The woman didn’t even pick up the meat. Ungrateful bitch.

“Fine, more rapist for me.”

She picked up the fillet and took a bite. It was good. The man wasn’t too stringy nor too fat. It was much better than the last man, a lone wolf who was suitable only for jerky, which really took too long to make and wasn’t a good route at all given the lack of flavorful marinade. She’d keep the new batch cold and only cook as she consumed, and she’d try lighting a fire and cooking them instead of using her microwave directly. The microwave cooked the meat thoroughly but sort of sucked the flavor out of it.

“You’re missing out.”

She offered it to the victim again, waving the floppy meat at her, but she was already half dressed and running away. South. Vibs shouted after her.

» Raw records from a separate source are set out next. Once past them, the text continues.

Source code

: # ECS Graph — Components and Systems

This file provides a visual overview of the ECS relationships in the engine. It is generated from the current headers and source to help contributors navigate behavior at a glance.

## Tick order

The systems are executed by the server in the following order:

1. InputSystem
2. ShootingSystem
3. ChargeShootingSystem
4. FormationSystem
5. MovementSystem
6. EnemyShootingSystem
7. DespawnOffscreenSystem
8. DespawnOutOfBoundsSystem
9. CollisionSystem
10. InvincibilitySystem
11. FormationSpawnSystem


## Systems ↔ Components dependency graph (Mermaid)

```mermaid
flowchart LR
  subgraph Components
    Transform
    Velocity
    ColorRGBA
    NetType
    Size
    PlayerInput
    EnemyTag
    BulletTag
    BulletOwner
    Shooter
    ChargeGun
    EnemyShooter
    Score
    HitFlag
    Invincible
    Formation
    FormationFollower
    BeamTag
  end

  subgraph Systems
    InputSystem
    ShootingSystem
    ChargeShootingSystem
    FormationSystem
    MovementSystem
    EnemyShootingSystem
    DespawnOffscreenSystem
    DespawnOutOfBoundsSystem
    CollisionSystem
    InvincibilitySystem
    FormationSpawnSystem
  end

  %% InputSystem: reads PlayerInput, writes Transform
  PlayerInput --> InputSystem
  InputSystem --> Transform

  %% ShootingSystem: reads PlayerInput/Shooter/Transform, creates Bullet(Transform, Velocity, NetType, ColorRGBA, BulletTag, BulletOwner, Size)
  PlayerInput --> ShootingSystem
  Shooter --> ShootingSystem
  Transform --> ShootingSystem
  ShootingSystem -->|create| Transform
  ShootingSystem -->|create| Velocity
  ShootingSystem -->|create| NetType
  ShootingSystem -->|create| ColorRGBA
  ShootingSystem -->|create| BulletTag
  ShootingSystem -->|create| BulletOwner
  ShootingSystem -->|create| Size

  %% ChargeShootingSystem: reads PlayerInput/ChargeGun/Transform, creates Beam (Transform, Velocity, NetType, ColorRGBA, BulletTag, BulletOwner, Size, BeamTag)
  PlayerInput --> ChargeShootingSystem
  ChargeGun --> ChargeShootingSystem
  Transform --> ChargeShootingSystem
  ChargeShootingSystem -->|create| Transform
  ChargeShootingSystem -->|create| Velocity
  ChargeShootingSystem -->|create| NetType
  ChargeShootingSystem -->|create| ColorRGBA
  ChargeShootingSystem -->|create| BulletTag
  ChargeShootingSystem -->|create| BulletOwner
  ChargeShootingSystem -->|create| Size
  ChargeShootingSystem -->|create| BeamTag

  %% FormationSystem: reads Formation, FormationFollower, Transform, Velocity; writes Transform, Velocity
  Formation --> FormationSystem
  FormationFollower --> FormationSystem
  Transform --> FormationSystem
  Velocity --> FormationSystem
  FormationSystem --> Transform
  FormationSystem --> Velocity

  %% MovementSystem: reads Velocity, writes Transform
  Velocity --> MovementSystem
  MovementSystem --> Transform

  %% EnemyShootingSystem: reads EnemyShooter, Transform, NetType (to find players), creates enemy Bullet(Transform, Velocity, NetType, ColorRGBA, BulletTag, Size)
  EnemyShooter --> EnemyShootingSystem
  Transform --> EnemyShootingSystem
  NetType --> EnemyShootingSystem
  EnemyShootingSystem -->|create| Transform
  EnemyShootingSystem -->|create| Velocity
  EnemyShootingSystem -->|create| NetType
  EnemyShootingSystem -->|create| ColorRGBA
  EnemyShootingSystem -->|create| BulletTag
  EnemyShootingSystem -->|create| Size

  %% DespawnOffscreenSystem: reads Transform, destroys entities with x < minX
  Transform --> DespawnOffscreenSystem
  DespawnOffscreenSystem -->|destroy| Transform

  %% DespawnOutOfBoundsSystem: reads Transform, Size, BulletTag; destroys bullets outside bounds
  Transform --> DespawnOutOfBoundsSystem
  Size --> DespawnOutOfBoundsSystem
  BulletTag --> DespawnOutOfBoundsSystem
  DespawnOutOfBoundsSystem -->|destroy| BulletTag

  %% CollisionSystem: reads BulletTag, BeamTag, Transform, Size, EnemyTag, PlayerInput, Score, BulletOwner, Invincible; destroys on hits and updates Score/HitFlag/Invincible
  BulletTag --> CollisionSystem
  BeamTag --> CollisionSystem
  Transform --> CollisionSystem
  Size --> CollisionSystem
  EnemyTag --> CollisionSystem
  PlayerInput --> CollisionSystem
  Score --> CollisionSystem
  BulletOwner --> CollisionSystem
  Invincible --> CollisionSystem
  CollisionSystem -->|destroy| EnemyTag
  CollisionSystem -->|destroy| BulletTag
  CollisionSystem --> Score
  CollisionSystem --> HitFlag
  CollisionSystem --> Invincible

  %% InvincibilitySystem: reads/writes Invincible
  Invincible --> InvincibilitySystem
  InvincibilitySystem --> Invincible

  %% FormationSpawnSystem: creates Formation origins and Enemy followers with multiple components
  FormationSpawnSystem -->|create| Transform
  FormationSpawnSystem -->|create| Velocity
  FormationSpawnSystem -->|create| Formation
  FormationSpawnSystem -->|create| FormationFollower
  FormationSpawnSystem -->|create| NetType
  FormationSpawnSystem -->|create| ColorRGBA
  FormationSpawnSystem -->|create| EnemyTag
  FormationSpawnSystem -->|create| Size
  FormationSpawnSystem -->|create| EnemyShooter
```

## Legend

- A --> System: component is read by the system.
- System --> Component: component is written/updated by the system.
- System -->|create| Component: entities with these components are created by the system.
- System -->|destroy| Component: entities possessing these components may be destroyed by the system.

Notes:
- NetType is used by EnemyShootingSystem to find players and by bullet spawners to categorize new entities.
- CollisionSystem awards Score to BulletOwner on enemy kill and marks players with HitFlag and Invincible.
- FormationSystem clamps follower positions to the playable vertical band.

“There’s nothing that way!”

She kept running.

“Have fun dying, ya dumb slut!”

She felt a pang of guilt for the last slur, but silenced it quickly. She was getting fed up with victims. She just didn’t understand them. She had been one too once, but those times were so far in the past; she was under two decades old, but she felt a lifetime beyond her childhood. Whatever she had grown up to be, it simply had no taste for weakness.

But rapist ass meat, that she had a taste for. She butchered only the yummiest bits from each of the other men. It wasn’t like she could drag their bodies all the way to Orkney.

She stood again, gave the laughing man’s corpse one last kick, then set out eastward, gnawing on her last old slice of rapist jerky. Good riddance to it; a fine idea but too chewy. She was certain the new batch would taste better properly cooked. She cursed the lack of salt and vowed to check for the stuff in the remains of Caithness.